**Exercise description:** For the data below, restate word for word only the lines from the line containing "해당 코드도 정상 작동하고, 컴파일도 잘된다." through the line containing "와일드카드 타입을 사용하여 다듬은 상태이다.", both ends included.

**The data:**
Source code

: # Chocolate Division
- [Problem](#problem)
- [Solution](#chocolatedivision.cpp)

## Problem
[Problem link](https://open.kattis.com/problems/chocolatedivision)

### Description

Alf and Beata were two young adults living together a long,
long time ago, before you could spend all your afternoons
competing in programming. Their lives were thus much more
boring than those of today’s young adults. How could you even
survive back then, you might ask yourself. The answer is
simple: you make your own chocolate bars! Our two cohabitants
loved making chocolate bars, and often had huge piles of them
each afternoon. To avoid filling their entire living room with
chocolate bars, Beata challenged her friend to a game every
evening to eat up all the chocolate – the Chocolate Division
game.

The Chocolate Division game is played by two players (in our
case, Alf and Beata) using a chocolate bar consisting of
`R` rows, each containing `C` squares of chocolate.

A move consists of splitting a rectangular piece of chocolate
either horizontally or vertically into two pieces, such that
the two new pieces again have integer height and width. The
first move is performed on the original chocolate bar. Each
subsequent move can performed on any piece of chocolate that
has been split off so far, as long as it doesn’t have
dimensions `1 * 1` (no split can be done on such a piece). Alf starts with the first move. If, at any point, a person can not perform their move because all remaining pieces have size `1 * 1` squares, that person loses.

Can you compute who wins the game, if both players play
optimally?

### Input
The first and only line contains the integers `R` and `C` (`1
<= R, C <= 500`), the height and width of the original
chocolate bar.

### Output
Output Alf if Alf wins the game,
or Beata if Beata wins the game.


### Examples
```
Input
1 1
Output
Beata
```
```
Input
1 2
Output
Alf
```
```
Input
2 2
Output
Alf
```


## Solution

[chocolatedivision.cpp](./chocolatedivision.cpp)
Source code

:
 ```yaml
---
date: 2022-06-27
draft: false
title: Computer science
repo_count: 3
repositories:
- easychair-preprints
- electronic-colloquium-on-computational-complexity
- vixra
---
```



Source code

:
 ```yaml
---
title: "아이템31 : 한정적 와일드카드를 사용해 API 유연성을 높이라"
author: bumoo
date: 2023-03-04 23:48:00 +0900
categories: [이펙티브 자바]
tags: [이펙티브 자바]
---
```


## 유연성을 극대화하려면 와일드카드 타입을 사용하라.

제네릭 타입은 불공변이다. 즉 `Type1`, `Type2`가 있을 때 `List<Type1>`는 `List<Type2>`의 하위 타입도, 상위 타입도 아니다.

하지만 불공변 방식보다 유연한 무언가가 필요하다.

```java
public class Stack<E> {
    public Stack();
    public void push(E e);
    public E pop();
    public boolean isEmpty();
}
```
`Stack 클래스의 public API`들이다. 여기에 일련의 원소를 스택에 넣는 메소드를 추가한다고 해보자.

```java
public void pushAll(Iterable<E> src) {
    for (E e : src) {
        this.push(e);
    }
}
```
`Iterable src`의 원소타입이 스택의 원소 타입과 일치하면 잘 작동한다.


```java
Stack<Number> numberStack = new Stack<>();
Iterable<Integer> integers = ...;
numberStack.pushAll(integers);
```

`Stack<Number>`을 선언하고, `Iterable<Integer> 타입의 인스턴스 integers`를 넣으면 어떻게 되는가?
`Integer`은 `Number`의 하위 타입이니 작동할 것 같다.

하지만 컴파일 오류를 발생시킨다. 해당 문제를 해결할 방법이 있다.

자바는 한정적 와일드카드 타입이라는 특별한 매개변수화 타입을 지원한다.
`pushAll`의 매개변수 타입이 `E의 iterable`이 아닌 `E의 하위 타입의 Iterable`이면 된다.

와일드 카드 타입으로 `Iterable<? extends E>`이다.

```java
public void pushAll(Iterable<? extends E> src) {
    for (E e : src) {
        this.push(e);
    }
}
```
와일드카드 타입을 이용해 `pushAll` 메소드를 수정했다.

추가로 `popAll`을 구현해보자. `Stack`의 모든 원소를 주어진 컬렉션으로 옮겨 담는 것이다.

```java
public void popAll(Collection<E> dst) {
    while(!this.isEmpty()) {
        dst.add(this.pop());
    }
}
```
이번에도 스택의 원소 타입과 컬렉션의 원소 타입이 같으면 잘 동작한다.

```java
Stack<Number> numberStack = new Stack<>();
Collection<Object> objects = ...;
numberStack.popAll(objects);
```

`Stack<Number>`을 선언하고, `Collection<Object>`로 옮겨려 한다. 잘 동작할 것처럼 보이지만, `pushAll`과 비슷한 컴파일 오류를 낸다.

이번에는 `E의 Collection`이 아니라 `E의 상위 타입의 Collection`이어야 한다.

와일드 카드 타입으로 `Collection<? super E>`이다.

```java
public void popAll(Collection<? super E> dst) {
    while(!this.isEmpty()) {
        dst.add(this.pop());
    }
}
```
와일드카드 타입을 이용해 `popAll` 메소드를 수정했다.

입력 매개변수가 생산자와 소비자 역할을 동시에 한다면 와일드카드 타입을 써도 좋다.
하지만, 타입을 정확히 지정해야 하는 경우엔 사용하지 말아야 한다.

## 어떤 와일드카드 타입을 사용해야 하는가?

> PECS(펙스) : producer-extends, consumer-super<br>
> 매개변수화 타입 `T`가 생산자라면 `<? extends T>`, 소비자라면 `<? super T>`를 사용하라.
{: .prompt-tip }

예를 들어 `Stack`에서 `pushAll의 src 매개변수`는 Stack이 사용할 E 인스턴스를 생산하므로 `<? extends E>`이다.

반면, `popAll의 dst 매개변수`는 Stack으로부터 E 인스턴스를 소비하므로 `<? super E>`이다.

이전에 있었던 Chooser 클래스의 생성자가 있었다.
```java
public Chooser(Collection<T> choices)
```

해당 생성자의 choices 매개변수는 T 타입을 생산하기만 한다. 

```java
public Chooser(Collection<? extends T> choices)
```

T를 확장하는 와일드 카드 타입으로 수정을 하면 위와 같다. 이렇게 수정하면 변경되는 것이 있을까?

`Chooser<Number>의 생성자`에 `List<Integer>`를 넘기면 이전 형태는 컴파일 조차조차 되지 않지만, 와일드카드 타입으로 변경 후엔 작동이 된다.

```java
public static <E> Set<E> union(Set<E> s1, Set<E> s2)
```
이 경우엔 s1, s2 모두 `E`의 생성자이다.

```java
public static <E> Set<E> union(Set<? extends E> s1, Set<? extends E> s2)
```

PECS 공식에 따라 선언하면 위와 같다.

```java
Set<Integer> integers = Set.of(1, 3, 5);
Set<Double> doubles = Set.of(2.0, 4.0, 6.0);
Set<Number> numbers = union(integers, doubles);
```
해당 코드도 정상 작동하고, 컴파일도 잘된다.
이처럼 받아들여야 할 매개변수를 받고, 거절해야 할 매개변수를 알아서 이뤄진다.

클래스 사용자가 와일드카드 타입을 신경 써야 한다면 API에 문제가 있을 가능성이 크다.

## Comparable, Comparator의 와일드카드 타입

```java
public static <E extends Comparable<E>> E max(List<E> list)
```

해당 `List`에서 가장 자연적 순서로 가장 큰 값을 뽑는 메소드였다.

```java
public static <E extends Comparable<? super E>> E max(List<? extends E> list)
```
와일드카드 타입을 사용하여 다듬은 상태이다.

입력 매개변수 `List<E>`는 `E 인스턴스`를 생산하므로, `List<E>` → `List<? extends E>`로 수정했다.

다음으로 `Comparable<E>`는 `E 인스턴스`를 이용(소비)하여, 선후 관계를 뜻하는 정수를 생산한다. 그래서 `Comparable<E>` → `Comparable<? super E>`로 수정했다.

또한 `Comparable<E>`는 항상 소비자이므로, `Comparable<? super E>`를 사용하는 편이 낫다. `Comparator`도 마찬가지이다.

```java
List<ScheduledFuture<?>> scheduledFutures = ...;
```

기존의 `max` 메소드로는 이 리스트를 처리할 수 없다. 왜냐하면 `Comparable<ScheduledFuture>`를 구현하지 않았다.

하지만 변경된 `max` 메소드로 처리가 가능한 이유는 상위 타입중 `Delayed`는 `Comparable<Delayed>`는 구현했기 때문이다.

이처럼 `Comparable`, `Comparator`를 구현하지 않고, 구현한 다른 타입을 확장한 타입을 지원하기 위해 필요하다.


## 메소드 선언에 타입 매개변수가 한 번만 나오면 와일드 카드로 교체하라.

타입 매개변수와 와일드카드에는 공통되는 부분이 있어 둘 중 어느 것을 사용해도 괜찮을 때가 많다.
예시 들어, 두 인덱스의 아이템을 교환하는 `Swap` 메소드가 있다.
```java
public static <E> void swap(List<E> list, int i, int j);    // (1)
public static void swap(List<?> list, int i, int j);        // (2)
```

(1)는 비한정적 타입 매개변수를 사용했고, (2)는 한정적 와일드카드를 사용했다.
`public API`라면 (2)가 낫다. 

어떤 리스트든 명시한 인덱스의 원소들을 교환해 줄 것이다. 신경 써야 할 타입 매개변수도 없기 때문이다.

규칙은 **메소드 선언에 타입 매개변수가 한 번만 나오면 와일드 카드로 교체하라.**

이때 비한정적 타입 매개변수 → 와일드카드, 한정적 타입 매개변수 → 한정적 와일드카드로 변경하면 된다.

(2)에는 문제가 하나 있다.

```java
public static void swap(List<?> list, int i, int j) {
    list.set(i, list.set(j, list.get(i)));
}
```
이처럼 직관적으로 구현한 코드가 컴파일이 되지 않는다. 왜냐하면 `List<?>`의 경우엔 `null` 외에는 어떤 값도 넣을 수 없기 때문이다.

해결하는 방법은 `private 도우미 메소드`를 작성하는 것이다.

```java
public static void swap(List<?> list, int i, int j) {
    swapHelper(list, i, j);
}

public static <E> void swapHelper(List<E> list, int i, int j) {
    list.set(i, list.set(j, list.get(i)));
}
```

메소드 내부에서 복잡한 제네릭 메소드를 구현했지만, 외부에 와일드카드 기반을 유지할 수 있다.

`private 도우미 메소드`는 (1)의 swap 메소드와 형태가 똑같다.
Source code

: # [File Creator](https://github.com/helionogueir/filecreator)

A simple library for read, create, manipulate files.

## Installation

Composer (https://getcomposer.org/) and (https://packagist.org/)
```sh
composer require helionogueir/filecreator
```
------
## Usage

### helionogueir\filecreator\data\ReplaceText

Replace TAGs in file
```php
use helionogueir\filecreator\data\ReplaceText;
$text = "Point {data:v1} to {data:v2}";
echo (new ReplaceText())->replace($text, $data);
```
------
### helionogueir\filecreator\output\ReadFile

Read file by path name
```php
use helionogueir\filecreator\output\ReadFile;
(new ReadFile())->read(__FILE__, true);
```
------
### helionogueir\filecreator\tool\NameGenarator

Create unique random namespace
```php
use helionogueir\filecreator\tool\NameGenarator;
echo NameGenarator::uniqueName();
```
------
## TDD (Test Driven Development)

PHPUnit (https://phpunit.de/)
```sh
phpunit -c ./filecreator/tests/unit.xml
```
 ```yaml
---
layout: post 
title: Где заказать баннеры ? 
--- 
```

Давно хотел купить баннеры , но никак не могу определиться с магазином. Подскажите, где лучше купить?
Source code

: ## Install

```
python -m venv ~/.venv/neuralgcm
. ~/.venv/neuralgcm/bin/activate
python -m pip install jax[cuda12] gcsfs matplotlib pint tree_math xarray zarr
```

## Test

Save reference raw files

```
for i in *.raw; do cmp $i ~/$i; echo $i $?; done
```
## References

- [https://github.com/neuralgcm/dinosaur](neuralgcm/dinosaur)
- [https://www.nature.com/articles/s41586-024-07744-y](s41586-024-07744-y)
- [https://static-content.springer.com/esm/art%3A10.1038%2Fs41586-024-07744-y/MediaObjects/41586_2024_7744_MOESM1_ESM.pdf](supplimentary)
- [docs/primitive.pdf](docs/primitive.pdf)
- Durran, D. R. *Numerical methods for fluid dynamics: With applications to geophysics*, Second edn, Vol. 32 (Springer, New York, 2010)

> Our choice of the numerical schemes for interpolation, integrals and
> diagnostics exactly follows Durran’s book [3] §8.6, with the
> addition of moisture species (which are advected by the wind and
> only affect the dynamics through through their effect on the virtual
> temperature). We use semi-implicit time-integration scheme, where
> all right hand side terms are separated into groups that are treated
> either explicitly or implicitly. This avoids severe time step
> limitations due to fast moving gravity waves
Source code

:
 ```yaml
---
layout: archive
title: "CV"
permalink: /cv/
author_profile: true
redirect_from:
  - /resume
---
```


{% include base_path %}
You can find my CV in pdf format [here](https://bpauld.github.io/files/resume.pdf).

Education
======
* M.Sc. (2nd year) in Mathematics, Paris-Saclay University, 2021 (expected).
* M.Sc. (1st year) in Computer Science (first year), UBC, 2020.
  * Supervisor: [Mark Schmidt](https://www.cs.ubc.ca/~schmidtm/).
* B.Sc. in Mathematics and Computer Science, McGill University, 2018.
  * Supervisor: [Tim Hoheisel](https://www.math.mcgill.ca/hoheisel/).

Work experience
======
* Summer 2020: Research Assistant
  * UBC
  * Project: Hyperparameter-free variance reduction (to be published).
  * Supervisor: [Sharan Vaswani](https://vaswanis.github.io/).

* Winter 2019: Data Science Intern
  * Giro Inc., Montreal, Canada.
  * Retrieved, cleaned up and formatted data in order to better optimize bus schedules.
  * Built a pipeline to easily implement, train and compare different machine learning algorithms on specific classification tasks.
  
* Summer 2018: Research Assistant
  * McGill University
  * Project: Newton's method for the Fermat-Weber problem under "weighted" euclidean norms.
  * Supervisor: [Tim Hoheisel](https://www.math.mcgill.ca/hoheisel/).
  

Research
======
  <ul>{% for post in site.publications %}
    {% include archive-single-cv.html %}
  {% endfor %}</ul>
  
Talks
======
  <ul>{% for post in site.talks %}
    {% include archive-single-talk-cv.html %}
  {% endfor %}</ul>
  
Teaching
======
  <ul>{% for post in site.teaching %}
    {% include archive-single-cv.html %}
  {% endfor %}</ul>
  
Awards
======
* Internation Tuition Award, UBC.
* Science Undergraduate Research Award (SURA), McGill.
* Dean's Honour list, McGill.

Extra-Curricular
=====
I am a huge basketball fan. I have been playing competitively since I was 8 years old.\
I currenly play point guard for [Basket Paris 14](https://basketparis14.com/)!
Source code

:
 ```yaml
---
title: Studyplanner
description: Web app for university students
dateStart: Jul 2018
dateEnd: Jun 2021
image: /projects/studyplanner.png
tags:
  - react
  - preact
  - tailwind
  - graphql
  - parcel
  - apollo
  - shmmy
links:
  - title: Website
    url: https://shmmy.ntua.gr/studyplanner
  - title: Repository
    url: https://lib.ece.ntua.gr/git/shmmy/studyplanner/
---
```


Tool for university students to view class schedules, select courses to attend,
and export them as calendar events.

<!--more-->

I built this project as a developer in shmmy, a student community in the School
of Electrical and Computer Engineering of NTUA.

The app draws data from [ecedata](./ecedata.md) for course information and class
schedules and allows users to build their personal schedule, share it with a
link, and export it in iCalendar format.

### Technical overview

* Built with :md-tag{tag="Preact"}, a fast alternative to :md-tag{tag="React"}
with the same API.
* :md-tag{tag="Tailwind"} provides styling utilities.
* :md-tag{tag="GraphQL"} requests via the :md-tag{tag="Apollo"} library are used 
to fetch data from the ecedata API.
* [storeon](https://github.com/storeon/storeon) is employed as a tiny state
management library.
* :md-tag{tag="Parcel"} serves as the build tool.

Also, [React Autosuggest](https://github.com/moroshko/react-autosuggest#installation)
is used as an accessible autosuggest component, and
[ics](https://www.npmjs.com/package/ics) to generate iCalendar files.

**Worked solution:**
해당 코드도 정상 작동하고, 컴파일도 잘된다.
이처럼 받아들여야 할 매개변수를 받고, 거절해야 할 매개변수를 알아서 이뤄진다.

클래스 사용자가 와일드카드 타입을 신경 써야 한다면 API에 문제가 있을 가능성이 크다.

## Comparable, Comparator의 와일드카드 타입

```java
public static <E extends Comparable<E>> E max(List<E> list)
```

해당 `List`에서 가장 자연적 순서로 가장 큰 값을 뽑는 메소드였다.

```java
public static <E extends Comparable<? super E>> E max(List<? extends E> list)
```
와일드카드 타입을 사용하여 다듬은 상태이다.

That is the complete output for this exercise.